--- Material shown ---
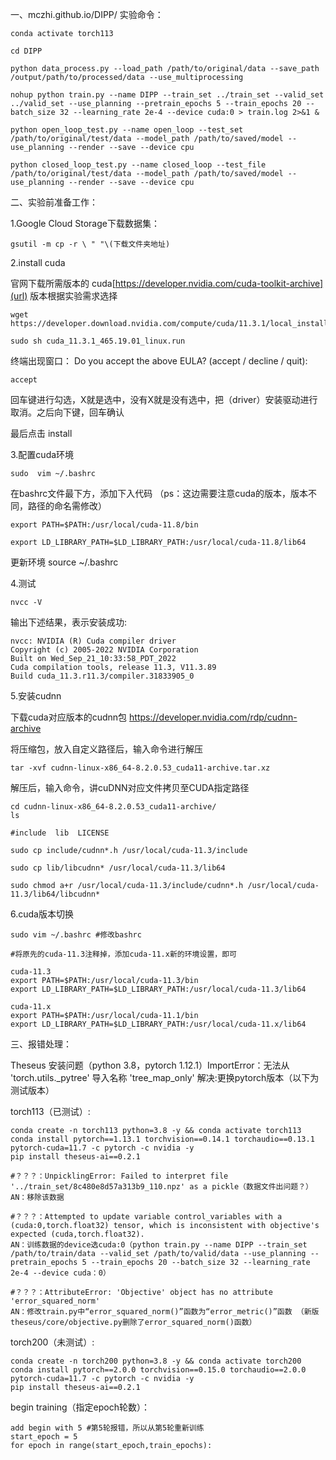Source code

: 一、mczhi.github.io/DIPP/ 实验命令：

	conda activate torch113

	cd DIPP

	python data_process.py --load_path /path/to/original/data --save_path /output/path/to/processed/data --use_multiprocessing

	nohup python train.py --name DIPP --train_set ../train_set --valid_set ../valid_set --use_planning --pretrain_epochs 5 --train_epochs 20 --batch_size 32 --learning_rate 2e-4 --device cuda:0 > train.log 2>&1 &

	python open_loop_test.py --name open_loop --test_set /path/to/original/test/data --model_path /path/to/saved/model --use_planning --render --save --device cpu

	python closed_loop_test.py --name closed_loop --test_file /path/to/original/test/data --model_path /path/to/saved/model --use_planning --render --save --device cpu

二、实验前准备工作：

1.Google Cloud Storage下载数据集：

	gsutil -m cp -r \ " "\(下载文件夹地址)

2.install cuda

官网下载所需版本的 cuda[https://developer.nvidia.com/cuda-toolkit-archive](url)
版本根据实验需求选择

	wget https://developer.download.nvidia.com/compute/cuda/11.3.1/local_installers/cuda_11.3.1_465.19.01_linux.run 

	sudo sh cuda_11.3.1_465.19.01_linux.run

终端出现窗口：
Do you accept the above EULA? (accept / decline / quit):

	accept

回车键进行勾选，X就是选中，没有X就是没有选中，把（driver）安装驱动进行取消。之后向下键，回车确认

最后点击 install

3.配置cuda环境

	sudo  vim ~/.bashrc 

在bashrc文件最下方，添加下入代码
（ps：这边需要注意cuda的版本，版本不同，路径的命名需修改）

	export PATH=$PATH:/usr/local/cuda-11.8/bin

	export LD_LIBRARY_PATH=$LD_LIBRARY_PATH:/usr/local/cuda-11.8/lib64

更新环境
	source ~/.bashrc

4.测试

	nvcc -V

输出下述结果，表示安装成功:
	
	nvcc: NVIDIA (R) Cuda compiler driver
	Copyright (c) 2005-2022 NVIDIA Corporation
	Built on Wed_Sep_21_10:33:58_PDT_2022
	Cuda compilation tools, release 11.3, V11.3.89
	Build cuda_11.3.r11.3/compiler.31833905_0

5.安装cudnn

下载cuda对应版本的cudnn包 https://developer.nvidia.com/rdp/cudnn-archive

将压缩包，放入自定义路径后，输入命令进行解压

	tar -xvf cudnn-linux-x86_64-8.2.0.53_cuda11-archive.tar.xz 

解压后，输入命令，讲cuDNN对应文件拷贝至CUDA指定路径

	cd cudnn-linux-x86_64-8.2.0.53_cuda11-archive/
	ls

	#include  lib  LICENSE

	sudo cp include/cudnn*.h /usr/local/cuda-11.3/include

	sudo cp lib/libcudnn* /usr/local/cuda-11.3/lib64

	sudo chmod a+r /usr/local/cuda-11.3/include/cudnn*.h /usr/local/cuda-11.3/lib64/libcudnn*

6.cuda版本切换

	sudo vim ~/.bashrc #修改bashrc

	#将原先的cuda-11.3注释掉，添加cuda-11.x新的环境设置，即可

	cuda-11.3
	export PATH=$PATH:/usr/local/cuda-11.3/bin
	export LD_LIBRARY_PATH=$LD_LIBRARY_PATH:/usr/local/cuda-11.3/lib64

	cuda-11.x
	export PATH=$PATH:/usr/local/cuda-11.1/bin
	export LD_LIBRARY_PATH=$LD_LIBRARY_PATH:/usr/local/cuda-11.x/lib64

三、报错处理：

Theseus 安装问题（python 3.8，pytorch 1.12.1）ImportError：无法从 'torch.utils._pytree' 导入名称 'tree_map_only'
解决:更换pytorch版本（以下为测试版本）

torch113（已测试）:
	
	conda create -n torch113 python=3.8 -y && conda activate torch113
	conda install pytorch==1.13.1 torchvision==0.14.1 torchaudio==0.13.1 pytorch-cuda=11.7 -c pytorch -c nvidia -y
	pip install theseus-ai==0.2.1

	#？？？：UnpicklingError: Failed to interpret file '../train_set/8c480e8d57a313b9_110.npz' as a pickle（数据文件出问题？）
	AN：移除该数据
	
	#？？？：Attempted to update variable control_variables with a (cuda:0,torch.float32) tensor, which is inconsistent with objective's expected (cuda,torch.float32).
	AN：训练数据的device选cuda:0（python train.py --name DIPP --train_set /path/to/train/data --valid_set /path/to/valid/data --use_planning --pretrain_epochs 5 --train_epochs 20 --batch_size 32 --learning_rate 2e-4 --device cuda：0）
	
	#？？？：AttributeError: 'Objective' object has no attribute 'error_squared_norm'
	AN：修改train.py中“error_squared_norm()”函数为“error_metric()”函数 （新版theseus/core/objective.py删除了error_squared_norm()函数）


torch200（未测试）:
	
	conda create -n torch200 python=3.8 -y && conda activate torch200
	conda install pytorch==2.0.0 torchvision==0.15.0 torchaudio==2.0.0 pytorch-cuda=11.7 -c pytorch -c nvidia -y
	pip install theseus-ai==0.2.1



begin training（指定epoch轮数）：
	
	add begin with 5 #第5轮报错，所以从第5轮重新训练
    start_epoch = 5
	for epoch in range(start_epoch,train_epochs):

--- Assigned task ---
The material above should be returned exactly, without pictures.

--- Response to the task ---
Source code

: 一、mczhi.github.io/DIPP/ 实验命令：

	conda activate torch113

	cd DIPP

	python data_process.py --load_path /path/to/original/data --save_path /output/path/to/processed/data --use_multiprocessing

	nohup python train.py --name DIPP --train_set ../train_set --valid_set ../valid_set --use_planning --pretrain_epochs 5 --train_epochs 20 --batch_size 32 --learning_rate 2e-4 --device cuda:0 > train.log 2>&1 &

	python open_loop_test.py --name open_loop --test_set /path/to/original/test/data --model_path /path/to/saved/model --use_planning --render --save --device cpu

	python closed_loop_test.py --name closed_loop --test_file /path/to/original/test/data --model_path /path/to/saved/model --use_planning --render --save --device cpu

二、实验前准备工作：

1.Google Cloud Storage下载数据集：

	gsutil -m cp -r \ " "\(下载文件夹地址)

2.install cuda

官网下载所需版本的 cuda[https://developer.nvidia.com/cuda-toolkit-archive](url)
版本根据实验需求选择

	wget https://developer.download.nvidia.com/compute/cuda/11.3.1/local_installers/cuda_11.3.1_465.19.01_linux.run 

	sudo sh cuda_11.3.1_465.19.01_linux.run

终端出现窗口：
Do you accept the above EULA? (accept / decline / quit):

	accept

回车键进行勾选，X就是选中，没有X就是没有选中，把（driver）安装驱动进行取消。之后向下键，回车确认

最后点击 install

3.配置cuda环境

	sudo  vim ~/.bashrc 

在bashrc文件最下方，添加下入代码
（ps：这边需要注意cuda的版本，版本不同，路径的命名需修改）

	export PATH=$PATH:/usr/local/cuda-11.8/bin

	export LD_LIBRARY_PATH=$LD_LIBRARY_PATH:/usr/local/cuda-11.8/lib64

更新环境
	source ~/.bashrc

4.测试

	nvcc -V

输出下述结果，表示安装成功:
	
	nvcc: NVIDIA (R) Cuda compiler driver
	Copyright (c) 2005-2022 NVIDIA Corporation
	Built on Wed_Sep_21_10:33:58_PDT_2022
	Cuda compilation tools, release 11.3, V11.3.89
	Build cuda_11.3.r11.3/compiler.31833905_0

5.安装cudnn

下载cuda对应版本的cudnn包 https://developer.nvidia.com/rdp/cudnn-archive

将压缩包，放入自定义路径后，输入命令进行解压

	tar -xvf cudnn-linux-x86_64-8.2.0.53_cuda11-archive.tar.xz 

解压后，输入命令，讲cuDNN对应文件拷贝至CUDA指定路径

	cd cudnn-linux-x86_64-8.2.0.53_cuda11-archive/
	ls

	#include  lib  LICENSE

	sudo cp include/cudnn*.h /usr/local/cuda-11.3/include

	sudo cp lib/libcudnn* /usr/local/cuda-11.3/lib64

	sudo chmod a+r /usr/local/cuda-11.3/include/cudnn*.h /usr/local/cuda-11.3/lib64/libcudnn*

6.cuda版本切换

	sudo vim ~/.bashrc #修改bashrc

	#将原先的cuda-11.3注释掉，添加cuda-11.x新的环境设置，即可

	cuda-11.3
	export PATH=$PATH:/usr/local/cuda-11.3/bin
	export LD_LIBRARY_PATH=$LD_LIBRARY_PATH:/usr/local/cuda-11.3/lib64

	cuda-11.x
	export PATH=$PATH:/usr/local/cuda-11.1/bin
	export LD_LIBRARY_PATH=$LD_LIBRARY_PATH:/usr/local/cuda-11.x/lib64

三、报错处理：

Theseus 安装问题（python 3.8，pytorch 1.12.1）ImportError：无法从 'torch.utils._pytree' 导入名称 'tree_map_only'
解决:更换pytorch版本（以下为测试版本）

torch113（已测试）:
	
	conda create -n torch113 python=3.8 -y && conda activate torch113
	conda install pytorch==1.13.1 torchvision==0.14.1 torchaudio==0.13.1 pytorch-cuda=11.7 -c pytorch -c nvidia -y
	pip install theseus-ai==0.2.1

	#？？？：UnpicklingError: Failed to interpret file '../train_set/8c480e8d57a313b9_110.npz' as a pickle（数据文件出问题？）
	AN：移除该数据
	
	#？？？：Attempted to update variable control_variables with a (cuda:0,torch.float32) tensor, which is inconsistent with objective's expected (cuda,torch.float32).
	AN：训练数据的device选cuda:0（python train.py --name DIPP --train_set /path/to/train/data --valid_set /path/to/valid/data --use_planning --pretrain_epochs 5 --train_epochs 20 --batch_size 32 --learning_rate 2e-4 --device cuda：0）
	
	#？？？：AttributeError: 'Objective' object has no attribute 'error_squared_norm'
	AN：修改train.py中“error_squared_norm()”函数为“error_metric()”函数 （新版theseus/core/objective.py删除了error_squared_norm()函数）


torch200（未测试）:
	
	conda create -n torch200 python=3.8 -y && conda activate torch200
	conda install pytorch==2.0.0 torchvision==0.15.0 torchaudio==2.0.0 pytorch-cuda=11.7 -c pytorch -c nvidia -y
	pip install theseus-ai==0.2.1



begin training（指定epoch轮数）：
	
	add begin with 5 #第5轮报错，所以从第5轮重新训练
    start_epoch = 5
	for epoch in range(start_epoch,train_epochs):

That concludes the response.